Sinopsis
Basada en una extraordinaria historia real, nos narra el viaje de superación de John Davidson aprendiendo a convivir con el Síndrome de Tourette. John se enfrentará con valor y humor a los prejuicios, al rechazo y a sus propios miedos, descubriendo que la valentía y la humanidad pueden ser más fuertes que cualquier obstáculo.
Incontrolable (I Swear) no es solo otra película biográfica sobre una enfermedad; es un retrato vibrante, crudo y, a ratos, inesperadamente divertido sobre la resiliencia humana. Dirigida por Kirk Jones, la cinta nos sumerge en la vida de John Davidson (interpretado por un magistral Robert Aramayo) y su caótico pero inspirador viaje conviviendo con el síndrome de Tourette.
Lo mejor: Una actuación que corta la respiración
El mayor triunfo del filme es Robert Aramayo. Interpretar tics físicos y verbales sin caer en la caricatura es un reto inmenso, y Aramayo lo logra con una naturalidad que incomoda y conmueve a la vez. No vemos a un actor «actuando», vemos a un joven cuyo cuerpo es una cárcel de impulsos eléctricos.

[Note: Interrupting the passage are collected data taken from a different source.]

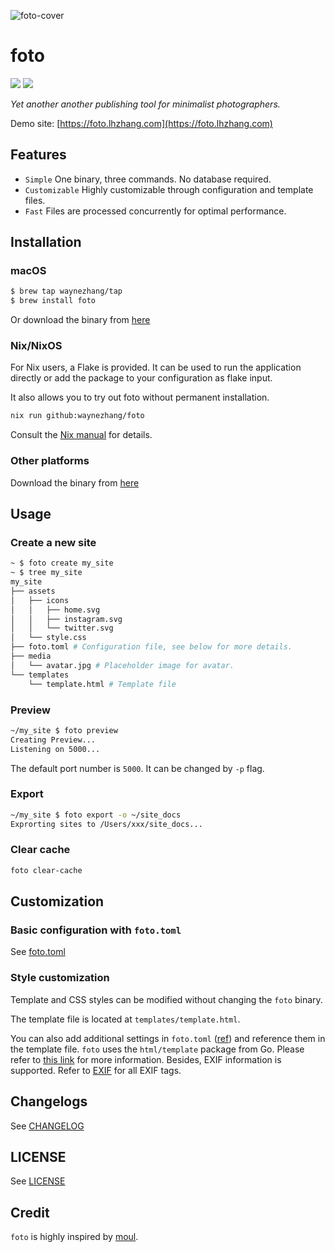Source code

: ![foto-cover](https://github.com/waynezhang/foto/assets/480052/13e77201-c680-49f5-8ce7-9ba0c73e6ddc)

# foto

![](https://github.com/waynezhang/foto/actions/workflows/release.yml/badge.svg) ![](https://github.com/waynezhang/foto/actions/workflows/test.yml/badge.svg)

_Yet another another publishing tool for minimalist photographers._

Demo site: [https://foto.lhzhang.com](https://foto.lhzhang.com)

## Features

- `Simple` One binary, three commands. No database required.
- `Customizable` Highly customizable through configuration and template files.
- `Fast` Files are processed concurrently for optimal performance.

## Installation

### macOS

```bash
$ brew tap waynezhang/tap
$ brew install foto
```

Or download the binary from [here](https://github.com/waynezhang/foto/releases)

### Nix/NixOS

For Nix users, a Flake is provided. It can be used to run the application
directly or add the package to your configuration as flake input.

It also allows you to try out foto without permanent installation.

```sh
nix run github:waynezhang/foto
```

Consult the [Nix
manual](https://nix.dev/manual/nix/2.25/command-ref/new-cli/nix3-flake.html) for
details.

### Other platforms

Download the binary from [here](https://github.com/waynezhang/foto/releases)

## Usage

### Create a new site

```bash
~ $ foto create my_site
~ $ tree my_site
my_site
├── assets
│   ├── icons
│   │   ├── home.svg
│   │   ├── instagram.svg
│   │   └── twitter.svg
│   └── style.css
├── foto.toml # Configuration file, see below for more details.
├── media
│   └── avatar.jpg # Placeholder image for avatar.
└── templates
    └── template.html # Template file
```

### Preview

```bash
~/my_site $ foto preview
Creating Preview...
Listening on 5000...
```

The default port number is `5000`. It can be changed by `-p` flag.

### Export

```bash
~/my_site $ foto export -o ~/site_docs
Exprorting sites to /Users/xxx/site_docs...
```

### Clear cache

```bash
foto clear-cache
```

## Customization

### Basic configuration with `foto.toml`

See [foto.toml](./fs/static/foto.toml)

### Style customization

Template and CSS styles can be modified without changing the `foto` binary.

The template file is located at `templates/template.html`.

You can also add additional settings in `foto.toml` ([ref](https://toml.io/en)) and reference them in the template file.
`foto` uses the `html/template` package from Go. Please refer to [this link](https://pkg.go.dev/html/template) for more information. Besides, EXIF information is supported. Refer to [EXIF](https://exiftool.org/TagNames/EXIF.html) for all EXIF tags.

## Changelogs

See [CHANGELOG](./CHANGELOG.md)

## LICENSE
 
See [LICENSE](./LICENSE)

## Credit

`foto` is highly inspired by [moul](https://moul.app).
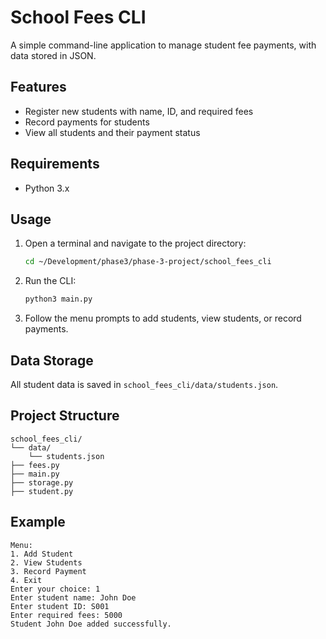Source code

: # School Fees CLI

A simple command-line application to manage student fee payments, with data stored in JSON.

## Features

- Register new students with name, ID, and required fees
- Record payments for students
- View all students and their payment status

## Requirements

- Python 3.x

## Usage

1. Open a terminal and navigate to the project directory:
    ```bash
    cd ~/Development/phase3/phase-3-project/school_fees_cli
    ```
2. Run the CLI:
    ```bash
    python3 main.py
    ```
3. Follow the menu prompts to add students, view students, or record payments.

## Data Storage

All student data is saved in `school_fees_cli/data/students.json`.

## Project Structure
```
school_fees_cli/
└── data/
    └── students.json
├── fees.py
├── main.py
├── storage.py
├── student.py
```

## Example

```
Menu:
1. Add Student
2. View Students
3. Record Payment
4. Exit
Enter your choice: 1
Enter student name: John Doe
Enter student ID: S001
Enter required fees: 5000
Student John Doe added successfully.
```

El tono: Entre el drama y la «comedia de la vida»
Aunque el trasfondo es duro —especialmente al mostrar el rechazo social y la soledad—, la película brilla cuando utiliza el humor escocés para aliviar la tensión. No se ríe de John, sino que permite que John se ría de la absurdidad de su situación, lo que humaniza al personaje y lo aleja del victimismo.
Veredicto
A pesar de seguir una estructura de drama social algo convencional, la película se siente fresca gracias a su honestidad brutal. Es un recordatorio necesario de que la mayor discapacidad no son los tics, sino la falta de empatía de quienes miran desde fuera. Una película necesaria que te deja con un nudo en la garganta y una sonrisa de esperanza.

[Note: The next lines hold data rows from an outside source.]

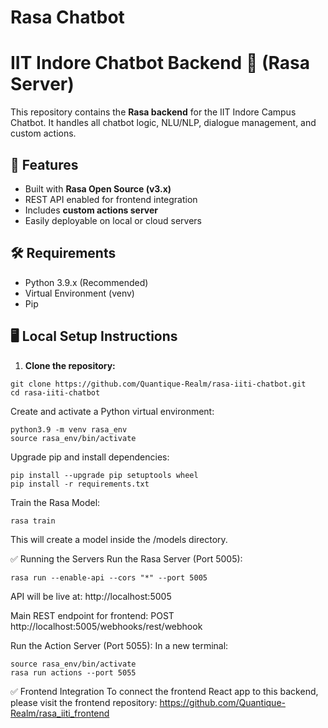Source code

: # Rasa Chatbot
# IIT Indore Chatbot Backend 🤖 (Rasa Server)

This repository contains the **Rasa backend** for the IIT Indore Campus Chatbot. It handles all chatbot logic, NLU/NLP, dialogue management, and custom actions.

## 🚀 Features
- Built with **Rasa Open Source (v3.x)**
- REST API enabled for frontend integration
- Includes **custom actions server**
- Easily deployable on local or cloud servers

## 🛠️ Requirements
- Python 3.9.x (Recommended)
- Virtual Environment (venv)
- Pip

## 🖥️ Local Setup Instructions
1. **Clone the repository:**
```
git clone https://github.com/Quantique-Realm/rasa-iiti-chatbot.git
cd rasa-iiti-chatbot
```
Create and activate a Python virtual environment:

```
python3.9 -m venv rasa_env
source rasa_env/bin/activate
```
Upgrade pip and install dependencies:

```
pip install --upgrade pip setuptools wheel
pip install -r requirements.txt
```
Train the Rasa Model:
```
rasa train
```
This will create a model inside the /models directory.

✅ Running the Servers
Run the Rasa Server (Port 5005):

```
rasa run --enable-api --cors "*" --port 5005
```
API will be live at:
http://localhost:5005

Main REST endpoint for frontend:
POST http://localhost:5005/webhooks/rest/webhook

Run the Action Server (Port 5055):
In a new terminal:
```
source rasa_env/bin/activate
rasa run actions --port 5055
```
✅ Frontend Integration
To connect the frontend React app to this backend, please visit the frontend repository:
https://github.com/Quantique-Realm/rasa_iiti_frontend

Hay tres razones principales por las que esta película se ha vuelto imprescindible este año:
- Es una lección de empatía radical: Más allá de explicar qué es el síndrome de Tourette, la película te obliga a sentir la frustración y el agotamiento de no tener control sobre tu propio cuerpo. Te cambia la forma de mirar a cualquier persona que se sale de la «norma» en la calle.
- La actuación de Robert Aramayo: Es de esas interpretaciones que definen una carrera. Aramayo logra que te olvides de que es un actor; su entrega física es tan intensa que terminas la película con la misma tensión muscular que el protagonista. Es cine interpretativo de alto nivel.

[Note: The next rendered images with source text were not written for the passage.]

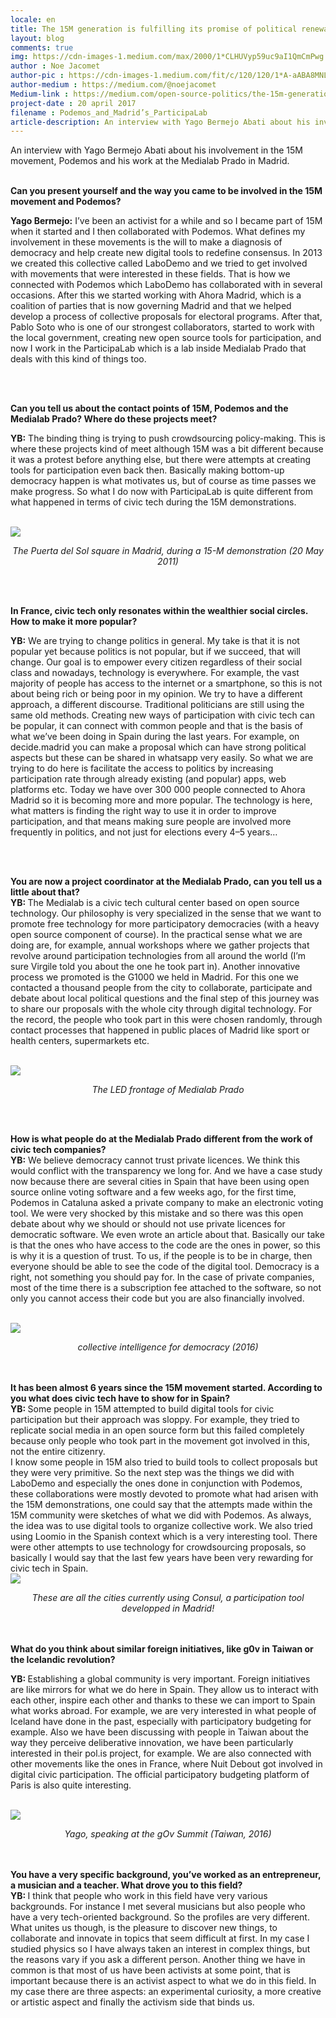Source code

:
 ```yaml
---
locale: en
title: The 15M generation is fulfilling its promise of political renewal through Podemos and Madrid’s ParticipaLab
layout: blog
comments: true
img: https://cdn-images-1.medium.com/max/2000/1*CLHUVyp59uc9aI1QmCmPwg.png
author : Noe Jacomet
author-pic : https://cdn-images-1.medium.com/fit/c/120/120/1*A-aABA8MNLeKXIpYLu4IUA.jpeg
author-medium : https://medium.com/@noejacomet
Medium-link : https://medium.com/open-source-politics/the-15m-generation-is-fulfilling-its-promise-of-political-renewal-through-podemos-and-madrids-4c8bd3b50fe8
project-date : 20 april 2017
filename : Podemos_and_Madrid’s_ParticipaLab
article-description: An interview with Yago Bermejo Abati about his involvement in the 15M movement, Podemos and his work at the Medialab Prado in Madrid...
---
```


<div class = "blogcontent">


An interview with Yago Bermejo Abati about his involvement in the 15M movement, Podemos and his work at the Medialab Prado in Madrid.<br><br>


<b>Can you present yourself and the way you came to be involved in the 15M movement and Podemos?</b><br>

<b>Yago Bermejo:</b> I’ve been an activist for a while and so I became part of 15M when it started and I then collaborated with Podemos. What defines my involvement in these movements is the will to make a diagnosis of democracy and help create new digital tools to redefine consensus. In 2013 we created this collective called LaboDemo and we tried to get involved with movements that were interested in these fields. That is how we connected with Podemos which LaboDemo has collaborated with in several occasions. After this we started working with Ahora Madrid, which is a coalition of parties that is now governing Madrid and that we helped develop a process of collective proposals for electoral programs. After that, Pablo Soto who is one of our strongest collaborators, started to work with the local government, creating new open source tools for participation, and now I work in the ParticipaLab which is a lab inside Medialab Prado that deals with this kind of things too.

<br><br>

<b>Can you tell us about the contact points of 15M, Podemos and the Medialab Prado? Where do these projects meet?</b><br>

<b>YB:</b> The binding thing is trying to push crowdsourcing policy-making. This is where these projects kind of meet although 15M was a bit different because it was a protest before anything else, but there were attempts at creating tools for participation even back then. Basically making bottom-up democracy happen is what motivates us, but of course as time passes we make progress. So what I do now with ParticipaLab is quite different from what happened in terms of civic tech during the 15M demonstrations.

<br><img src = "https://cdn-images-1.medium.com/max/1200/1*tZwvyE4I4oCOYntYmJTWgA.jpeg"><br><center><i>The Puerta del Sol square in Madrid, during a 15-M demonstration (20 May 2011)</i></center>

<br><br>

<b>In France, civic tech only resonates within the wealthier social circles. How to make it more popular?</b>
<br>

<b>YB:</b> We are trying to change politics in general. My take is that it is not popular yet because politics is not popular, but if we succeed, that will change. Our goal is to empower every citizen regardless of their social class and nowadays, technology is everywhere. For example, the vast majority of people has access to the internet or a smartphone, so this is not about being rich or being poor in my opinion. We try to have a different approach, a different discourse. Traditional politicians are still using the same old methods. Creating new ways of participation with civic tech can be popular, it can connect with common people and that is the basis of what we’ve been doing in Spain during the last years. For example, on decide.madrid you can make a proposal which can have strong political aspects but these can be shared in whatsapp very easily. So what we are trying to do here is facilitate the access to politics by increasing participation rate through already existing (and popular) apps, web platforms etc. Today we have over 300 000 people connected to Ahora Madrid so it is becoming more and more popular. The technology is here, what matters is finding the right way to use it in order to improve participation, and that means making sure people are involved more frequently in politics, and not just for elections every 4–5 years…

<br><br>

<b>You are now a project coordinator at the Medialab Prado, can you tell us a little about that?</b>
<br>
<b>YB: </b>The Medialab is a civic tech cultural center based on open source technology. Our philosophy is very specialized in the sense that we want to promote free technology for more participatory democracies (with a heavy open source component of course). In the practical sense what we are doing are, for example, annual workshops where we gather projects that revolve around participation technologies from all around the world (I’m sure Virgile told you about the one he took part in). Another innovative process we promoted is the G1000 we held in Madrid. For this one we contacted a thousand people from the city to collaborate, participate and debate about local political questions and the final step of this journey was to share our proposals with the whole city through digital technology. For the record, the people who took part in this were chosen randomly, through contact processes that happened in public places of Madrid like sport or health centers, supermarkets etc.


<br><img src = "https://cdn-images-1.medium.com/max/1200/1*_g5tvIJsf5sVWQkUClIZoQ.jpeg"><br><center><i>The LED frontage of Medialab Prado</i></center>

<br><br>

<b>How is what people do at the Medialab Prado different from the work of civic tech companies?</b><br>
<b>YB:</b> We believe democracy cannot trust private licences. We think this would conflict with the transparency we long for. And we have a case study now because there are several cities in Spain that have been using open source online voting software and a few weeks ago, for the first time, Podemos in Cataluna asked a private company to make an electronic voting tool. We were very shocked by this mistake and so there was this open debate about why we should or should not use private licences for democratic software. We even wrote an article about that. Basically our take is that the ones who have access to the code are the ones in power, so this is why it is a question of trust. To us, if the people is to be in charge, then everyone should be able to see the code of the digital tool. Democracy is a right, not something you should pay for. In the case of private companies, most of the time there is a subscription fee attached to the software, so not only you cannot access their code but you are also financially involved.

<br><img src = "https://cdn-images-1.medium.com/max/1200/1*mBOJi6w-VkT5ew3qOmBB7Q.jpeg"><br><center><i>collective intelligence for democracy (2016)</i></center><br><br>

<b>It has been almost 6 years since the 15M movement started. According to you what does civic tech have to show for in Spain?</b>
<br>
<b>YB: </b>Some people in 15M attempted to build digital tools for civic participation but their approach was sloppy. For example, they tried to replicate social media in an open source form but this failed completely because only people who took part in the movement got involved in this, not the entire citizenry.
<br>
I know some people in 15M also tried to build tools to collect proposals but they were very primitive. So the next step was the things we did with LaboDemo and especially the ones done in conjunction with Podemos, these collaborations were mostly devoted to promote what had arisen with the 15M demonstrations, one could say that the attempts made within the 15M community were sketches of what we did with Podemos. As always, the idea was to use digital tools to organize collective work. We also tried using Loomio in the Spanish context which is a very interesting tool. There were other attempts to use technology for crowdsourcing proposals, so basically I would say that the last few years have been very rewarding for civic tech in Spain.
<br><img src = "https://cdn-images-1.medium.com/max/1200/1*JGoWNg0teUyXBPy04hoXVA.png"><br><center><i>These are all the cities currently using Consul, a participation tool developped in Madrid!</i></center><br><br>

<b>What do you think about similar foreign initiatives, like g0v in Taiwan or the Icelandic revolution?</b><br>

<b>YB: </b>Establishing a global community is very important. Foreign initiatives are like mirrors for what we do here in Spain. They allow us to interact with each other, inspire each other and thanks to these we can import to Spain what works abroad. For example, we are very interested in what people of Iceland have done in the past, especially with participatory budgeting for example. Also we have been discussing with people in Taiwan about the way they perceive deliberative innovation, we have been particularly interested in their pol.is project, for example. We are also connected with other movements like the ones in France, where Nuit Debout got involved in digital civic participation. The official participatory budgeting platform of Paris is also quite interesting.

<br><img src = "https://cdn-images-1.medium.com/max/1200/1*wqPnGyH-ZH9msEpyZ-quwg.jpeg"><br><center><i>Yago, speaking at the gOv Summit (Taiwan, 2016)</i></center> <br><br>

<b>You have a very specific background, you’ve worked as an entrepreneur, a musician and a teacher. What drove you to this field?</b>
<br>
<b>YB: </b>I think that people who work in this field have very various backgrounds. For instance I met several musicians but also people who have a very tech-oriented background. So the profiles are very different. What unites us though, is the pleasure to discover new things, to collaborate and innovate in topics that seem difficult at first. In my case I studied physics so I have always taken an interest in complex things, but the reasons vary if you ask a different person. Another thing we have in common is that most of us have been activists at some point, that is important because there is an activist aspect to what we do in this field. In my case there are three aspects: an experimental curiosity, a more creative or artistic aspect and finally the activism side that binds us.








</div>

- Rompe el tabú del humor: A diferencia de otros dramas médicos que son puramente tristes, Incontrolable se atreve a usar el humor británico (ácido y honesto). Esto hace que la historia sea mucho más real y digerible, demostrando que incluso en las situaciones más difíciles hay espacio para la risa.
En resumen, hay que verla porque es un «golpe de realidad» que, en lugar de hundirte, te deja con una sensación de admiración por la fortaleza humana.

Ya en cines.
Un poco de información extra:
La interpretación de Robert Aramayo en el papel del activista John Davidson le valió el premio de la Academia Británica del Cine y la Televisión (BAFTA) a Mejor Actor Principal por encima de otros nominados como Leonardo DiCaprio, Timothée Chalamet o Ethan Hawke. Incontrolable (I Swear) también consiguió el BAFTA en Estrella Revelación (Rising Star, Robert Aramayo) y Mejor Casting, resultando ganadora en tres de las seis categorías en las que estaba nominada. Además, la interpretación de Robert Aramayo también fue galardonada con el Premio a la Mejor Interpretación Principal en los British Independent Film Awards 2025 (BIFA).
Basada en la inspiradora historia real de John Davidson, reconocido defensor y activista del síndrome de Tourette, Incontrolable (I Swear) captura con sensibilidad y humor la vida de un hombre que transformó el estigma social en fuerza y visibilidad para una comunidad hasta entonces poco conocida.
Protagonizada por Robert Aramayo (El Señor de los Anillos: Los Anillos de Poder, Juego de Tronos), la película cuenta con un reparto sobresaliente que incluye a Maxine Peake (La Teoría del Todo), Shirley Henderson (Trainspotting, Star Wars: El Ascenso de Skywalker, Bridget Jones: Loca por él) y Peter Mullan (En el Nombre de Dios, Mi Nombre es Joe, premiado en Cannes y con el León de Oro en Venecia).